FDA approval debate
Jack Scannell, friend to the Empower: Access to Medicine campaign, enters a debate in the British Medical Journal on patients wanting faster access to treatment and the perceived motivations of the drug industry. Below is his response to an article in the BMJ entitled The FDA's New Clothes.
Light and Lexchin write that patients “are said to want” faster regulatory reviews for important new drugs (1). This word choice suggests the authors heard about patients’ views second hand, from sources that they did not entirely trust. Why not ask a few patients and settle the matter? I know some who are, to quote their website, campaigning to “change the drug development process in order to speed up the delivery of life-saving and life-enhancing medicines to people with life-threatening and rare illnesses” (2). I think there are others with similar views. I would be happy to try to arrange introductions.
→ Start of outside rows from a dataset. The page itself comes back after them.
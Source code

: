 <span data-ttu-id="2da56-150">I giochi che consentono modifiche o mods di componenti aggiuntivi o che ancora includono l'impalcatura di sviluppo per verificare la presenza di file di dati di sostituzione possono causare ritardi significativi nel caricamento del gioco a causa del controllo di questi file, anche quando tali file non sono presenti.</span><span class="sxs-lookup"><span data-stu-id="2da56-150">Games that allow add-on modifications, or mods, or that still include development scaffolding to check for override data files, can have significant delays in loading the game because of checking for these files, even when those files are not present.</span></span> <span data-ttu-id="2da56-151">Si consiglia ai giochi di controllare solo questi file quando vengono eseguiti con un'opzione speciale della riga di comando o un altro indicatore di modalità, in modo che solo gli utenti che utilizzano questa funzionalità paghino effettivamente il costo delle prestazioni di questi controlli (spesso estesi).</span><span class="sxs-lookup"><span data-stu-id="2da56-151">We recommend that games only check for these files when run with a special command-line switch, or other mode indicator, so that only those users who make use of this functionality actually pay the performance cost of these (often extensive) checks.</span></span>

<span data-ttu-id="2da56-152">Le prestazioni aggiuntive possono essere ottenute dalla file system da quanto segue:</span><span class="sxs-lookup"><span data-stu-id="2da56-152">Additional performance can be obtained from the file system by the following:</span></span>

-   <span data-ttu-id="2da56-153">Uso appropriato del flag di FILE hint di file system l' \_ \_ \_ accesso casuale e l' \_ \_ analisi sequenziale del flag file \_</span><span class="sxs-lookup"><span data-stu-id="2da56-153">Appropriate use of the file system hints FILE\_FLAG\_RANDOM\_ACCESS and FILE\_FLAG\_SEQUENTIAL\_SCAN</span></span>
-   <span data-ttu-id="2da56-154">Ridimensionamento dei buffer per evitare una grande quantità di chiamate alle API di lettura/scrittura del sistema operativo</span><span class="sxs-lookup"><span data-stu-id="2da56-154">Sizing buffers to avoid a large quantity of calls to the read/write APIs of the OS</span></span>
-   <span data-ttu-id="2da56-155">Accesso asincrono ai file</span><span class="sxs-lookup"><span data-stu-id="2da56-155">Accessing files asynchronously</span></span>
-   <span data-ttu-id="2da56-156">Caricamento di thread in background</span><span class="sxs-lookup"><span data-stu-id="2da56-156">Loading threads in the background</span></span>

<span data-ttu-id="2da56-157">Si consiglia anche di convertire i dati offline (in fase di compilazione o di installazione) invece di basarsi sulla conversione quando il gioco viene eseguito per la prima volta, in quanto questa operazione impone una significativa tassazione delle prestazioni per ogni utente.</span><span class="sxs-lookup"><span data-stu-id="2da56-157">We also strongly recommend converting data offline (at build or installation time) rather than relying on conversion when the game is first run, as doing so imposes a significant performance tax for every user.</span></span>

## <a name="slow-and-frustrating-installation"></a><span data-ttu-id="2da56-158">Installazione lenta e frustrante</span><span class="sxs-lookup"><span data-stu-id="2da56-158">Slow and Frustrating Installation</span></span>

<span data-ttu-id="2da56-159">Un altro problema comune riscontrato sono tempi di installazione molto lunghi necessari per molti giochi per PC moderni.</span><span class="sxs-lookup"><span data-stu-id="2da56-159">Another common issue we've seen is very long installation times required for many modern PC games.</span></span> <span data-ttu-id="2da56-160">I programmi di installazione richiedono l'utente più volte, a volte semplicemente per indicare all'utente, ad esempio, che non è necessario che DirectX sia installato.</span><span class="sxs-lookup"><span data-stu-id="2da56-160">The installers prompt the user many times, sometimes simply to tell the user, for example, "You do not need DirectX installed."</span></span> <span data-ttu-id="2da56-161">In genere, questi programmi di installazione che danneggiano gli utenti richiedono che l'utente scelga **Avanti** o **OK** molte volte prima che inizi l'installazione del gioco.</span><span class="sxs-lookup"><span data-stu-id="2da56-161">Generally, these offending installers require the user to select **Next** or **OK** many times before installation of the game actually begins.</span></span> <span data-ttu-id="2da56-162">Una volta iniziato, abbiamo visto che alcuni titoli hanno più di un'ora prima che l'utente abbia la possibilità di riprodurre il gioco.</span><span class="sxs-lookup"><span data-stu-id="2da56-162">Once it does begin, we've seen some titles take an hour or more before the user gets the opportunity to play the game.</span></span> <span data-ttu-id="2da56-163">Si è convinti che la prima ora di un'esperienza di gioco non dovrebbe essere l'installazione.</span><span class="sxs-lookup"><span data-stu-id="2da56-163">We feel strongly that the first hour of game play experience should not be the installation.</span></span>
The $85,000 launch price of sofosbuvir shows why it is a bad thing to have only one breakthrough drug with no “me too” competitors. At long last, some health systems are learning to use competition, via therapeutic substitution (choosing drug a ahead of therapeutically similar drug b), to force lower prices and to improve access (e.g., bevacizumab versus ranibizumab in AMD in France, AbbVie versus Gilead in hepatitis C, competitive tendering for insulin supply to Brazil, UNICEF’s vaccine procurement, Norway’s procurement of biosimilar infliximab, NHS procurement of erythropoietin, etc., etc.). I am therefore puzzled by Light and Lexchin’s (1) negative view of the approval of drugs that are not “any more effective than existing products”. I think health systems need more opportunities to force manufacturers to compete on the basis of price, and not fewer.
The story of insulin in type 1 diabetes has been one of incrementalism for nearly 100 years. No patients today would prefer the breakthrough that Banting and Best offered in 1922. Boeing has produced a series of me-too aircraft since the first jetliner, the 707. Few of us would now prefer to cross the Atlantic in the 1958 original. I am therefore puzzled by Light and Lexchin’s (1) negative view of incremental innovation. I would like to see more frequent incremental gains in the pharmacopeia, not less frequent ones.
I agree with Light and Lexchin (1) that bias is a major problem. As I have written elsewhere, “Phase III trials have become a messy mixture of science, regulation, public relations and marketing.” (3) However, there is a problem with the cost and speed of clinical development, independent of commercial bias (see, for example: (4) (5)). There is also the problem that clinical trials and regulatory decisions lack “ecological validity.” The usefulness, or uselessness, of drugs often becomes clear only after years of real world use (6). A great deal of therapeutic innovation occurs as doctors and patients make the most of the drugs at their disposal (7). The pharmacopeia will improve more rapidly if more acceptably safe “chemical diversity” reaches patients and doctors, at lower R&D cost, and if it is then evaluated in its natural environment. I do therefore see a useful role for some of the expedited programmes in the US, and for adaptive regulatory pathways in Europe. To quote Mao Tse Tung, who I confess is an unusual source of advice on drug regulation: “Letting a Hundred Flowers Blossom and a Hundred Schools of Thought Contend is the Policy for Promoting Progress.”
1. Light D, Lexchin J. The FDA's new clothes. BMJ. 2015; 351: p. h4897.
2. Empower. Access to Medicines. [Online].; 2015 [cited 2015 October. Available from: http://www.accesstomedicine.co.uk/.
3. Scannell J, Blanckley A, Boldon H, Warrington B. Diagnosing the decline in pharmaceutical R&D efficiency. Nat Rev Drug Discov. 2012; 11: p. 191-200.
4. Coates A, Halls G, Hu Y. Novel classes of antibiotic or more of the same? British Journal of Pharmacology. 2011; 163: p. 184-194.
5. IDSA. IDSA comments on FDA draft guidance for industry on hospital-acquired and ventilator-associated bacterial pneumonia. Federal Register 73106, November 29, 2010. [Online].; 2011. Available from: http://www.idsociety.org/uploadedFiles/IDSA/Policy_and_Advocacy/Current_....
6. Scannell J. What bad forecasts say about pharmaceutical and biotech innovation. [Online].; 2014 [cited 2015 September. Available from: http://www.accesstomedicine.co.uk/news-and-events/what-bad-forecasts-say....
7. DeMonaco HJ, Ali A, Von Hippel E. The major role of clinicians in the discovery of off-label drug therapies. Pharmacotherapy. 2006; 26: p. 323-332.
Competing interests: Jack Scannell is a director of J W Scannell Analytics Ltd., which provides consulting services related to drug R&D to the public and private sectors.